Creedon served on the Boards of Directors of various business corporations over the years including ArvinMeritor, Melville, Nynex and New York Telephone Company, Praxair, Rockwell International, Sonat, St. Regis Paper and Union Carbide and on the Advisory Board of the Firemark Global Insurance Fund. Creedon was a member of the Advisory Board of a number of funds of Centre Partners Management LLC.

During President Reagan's tenure, he served as a member of the Presidential Commission on Executive, Judicial and Legislative Salaries and on the President's Commission on the HIV Epidemic. In 1987, Creedon served as chairman of the American Council of Life Insurance and as national chairman of the U.S. Savings Bonds campaign. He was also general chairman of the Greater New York Blood Program campaign for 1986 and 1987.

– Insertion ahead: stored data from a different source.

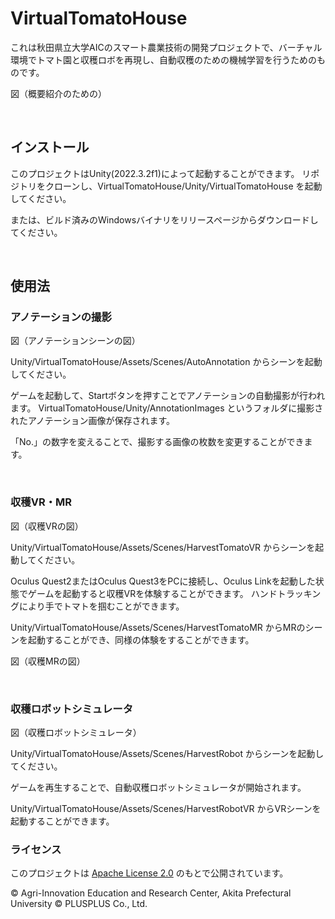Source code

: # VirtualTomatoHouse
これは秋田県立大学AICのスマート農業技術の開発プロジェクトで、バーチャル環境でトマト園と収穫ロボを再現し、自動収穫のための機械学習を行うためのものです。

図（概要紹介のための）

<br/>

## インストール
このプロジェクトはUnity(2022.3.2f1)によって起動することができます。
リポジトリをクローンし、VirtualTomatoHouse/Unity/VirtualTomatoHouse を起動してください。

または、ビルド済みのWindowsバイナリをリリースページからダウンロードしてください。

<br/>

## 使用法
### アノテーションの撮影

図（アノテーションシーンの図）

Unity/VirtualTomatoHouse/Assets/Scenes/AutoAnnotation からシーンを起動してください。

ゲームを起動して、Startボタンを押すことでアノテーションの自動撮影が行われます。
VirtualTomatoHouse/Unity/AnnotationImages というフォルダに撮影されたアノテーション画像が保存されます。

「No.」の数字を変えることで、撮影する画像の枚数を変更することができます。

<br/>

### 収穫VR・MR

図（収穫VRの図）

Unity/VirtualTomatoHouse/Assets/Scenes/HarvestTomatoVR からシーンを起動してください。

Oculus Quest2またはOculus Quest3をPCに接続し、Oculus Linkを起動した状態でゲームを起動すると収穫VRを体験することができます。
ハンドトラッキングにより手でトマトを掴むことができます。

Unity/VirtualTomatoHouse/Assets/Scenes/HarvestTomatoMR からMRのシーンを起動することができ、同様の体験をすることができます。

図（収穫MRの図）

<br/>

### 収穫ロボットシミュレータ

図（収穫ロボットシミュレータ）

Unity/VirtualTomatoHouse/Assets/Scenes/HarvestRobot からシーンを起動してください。

ゲームを再生することで、自動収穫ロボットシミュレータが開始されます。

Unity/VirtualTomatoHouse/Assets/Scenes/HarvestRobotVR からVRシーンを起動することができます。

### ライセンス

このプロジェクトは [Apache License 2.0](LICENSE) のもとで公開されています。

© Agri-Innovation Education and Research Center, Akita Prefectural University © PLUSPLUS Co., Ltd.
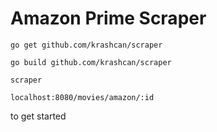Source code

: # Amazon Prime Scraper

`go get github.com/krashcan/scraper`

`go build github.com/krashcan/scraper`

`scraper`

`localhost:8080/movies/amazon/:id `

to get started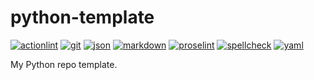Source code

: # python-template

[![actionlint](https://github.com/salve-mundi-exempla/python-template/actions/workflows/actionlint.yaml/badge.svg?branch=main)](https://github.com/salve-mundi-exempla/python-template/actions/workflows/actionlint.yaml)
[![git](https://github.com/salve-mundi-exempla/python-template/actions/workflows/git.yaml/badge.svg?branch=main)](https://github.com/salve-mundi-exempla/python-template/actions/workflows/git.yaml)
[![json](https://github.com/salve-mundi-exempla/python-template/actions/workflows/json.yaml/badge.svg?branch=main)](https://github.com/salve-mundi-exempla/python-template/actions/workflows/json.yaml)
[![markdown](https://github.com/salve-mundi-exempla/python-template/actions/workflows/markdown.yaml/badge.svg?branch=main)](https://github.com/salve-mundi-exempla/python-template/actions/workflows/markdown.yaml)
[![proselint](https://github.com/salve-mundi-exempla/python-template/actions/workflows/proselint.yaml/badge.svg?branch=main)](https://github.com/salve-mundi-exempla/python-template/actions/workflows/proselint.yaml)
[![spellcheck](https://github.com/salve-mundi-exempla/python-template/actions/workflows/spellcheck.yaml/badge.svg?branch=main)](https://github.com/salve-mundi-exempla/python-template/actions/workflows/spellcheck.yaml)
[![yaml](https://github.com/salve-mundi-exempla/python-template/actions/workflows/yaml.yaml/badge.svg?branch=main)](https://github.com/salve-mundi-exempla/python-template/actions/workflows/yaml.yaml)

My Python repo template.
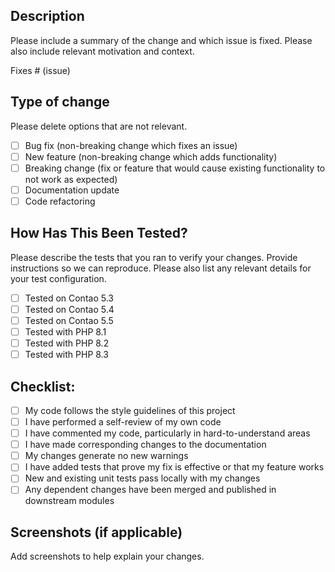 ## Description
Please include a summary of the change and which issue is fixed. Please also include relevant motivation and context.

Fixes # (issue)

## Type of change
Please delete options that are not relevant.

- [ ] Bug fix (non-breaking change which fixes an issue)
- [ ] New feature (non-breaking change which adds functionality)
- [ ] Breaking change (fix or feature that would cause existing functionality to not work as expected)
- [ ] Documentation update
- [ ] Code refactoring

## How Has This Been Tested?
Please describe the tests that you ran to verify your changes. Provide instructions so we can reproduce. Please also list any relevant details for your test configuration.

- [ ] Tested on Contao 5.3
- [ ] Tested on Contao 5.4
- [ ] Tested on Contao 5.5
- [ ] Tested with PHP 8.1
- [ ] Tested with PHP 8.2
- [ ] Tested with PHP 8.3

## Checklist:
- [ ] My code follows the style guidelines of this project
- [ ] I have performed a self-review of my own code
- [ ] I have commented my code, particularly in hard-to-understand areas
- [ ] I have made corresponding changes to the documentation
- [ ] My changes generate no new warnings
- [ ] I have added tests that prove my fix is effective or that my feature works
- [ ] New and existing unit tests pass locally with my changes
- [ ] Any dependent changes have been merged and published in downstream modules

## Screenshots (if applicable)
Add screenshots to help explain your changes.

Creedon was also a trustee of New York University and New York University's Law Center Foundation. He served as an adjunct professor of law at New York University School of Law from 1962 to 1973, and was a trustee of the Practicing Law Institute from 1968 to 1981. He has also served as a director or trustee of a number of other non-profit organizations, including the National AIDS Fund and the French-American School of New York in Larchmont, where he served as Chairman. He was a member of the New York Bar and the Bar of the Supreme Court of the United States. Mr. Creedon was president of the American Bar Foundation from 1980 to 1982 and chairman of the Business Law Section of the American Bar Association in 1975 - 1976.

In the early 1970s, he served as Editor of the Business Lawyer, the pre-eminent legal periodical for business lawyers in the United States. He also served as a member of the Committee which prepared the Model Debenture Indenture and the Commentaries on its Provisions, a landmark project of the American Bar Foundation. Creedon wrote numerous articles published in the Business Lawyer and other legal publications.

He was president (1977–78) of the Association of Life Insurance Counsel, chairman (1981) of the Life Insurance Council of New York and the Business Council of New York State (1987).

In 1988, Creedon was made an honorary Girl Scout, and the Girl Scout Outdoor Education Center, a national training laboratory in outdoor education, was named the John J. Creedon Camp of Tomorrow in his honor. It is now known as John J. Creedon Education Center and is part of the Edith Macy Conference Center complex.

Creedon served as a consultant to the U.S. House Committee on Post Office and Civil Service from 1991 through 1994, assisting the Committee in the analysis of proposals to reform the Federal Employees Health Benefits Program.

==Personal life==
Creedon was married to Diane Ardouin, with whom he had twins—Jean-Philippe Creedon and Genevieve Creedon. He had four children—Juliette Kvernland, Michele (Wenzler) Fox, John Creedon and David Creedon—by his previous marriage to the late Vivian Elser. His six children gave him twelve grandchildren and four great grandchildren.

Creedon resided in Larchmont, New York for nearly 30 years and was a member of the Larchmont Yacht Club, USS Caliente (AO-53) Association, and the Blind Brook Club.

Creedon died in October 2020 at the age of 96.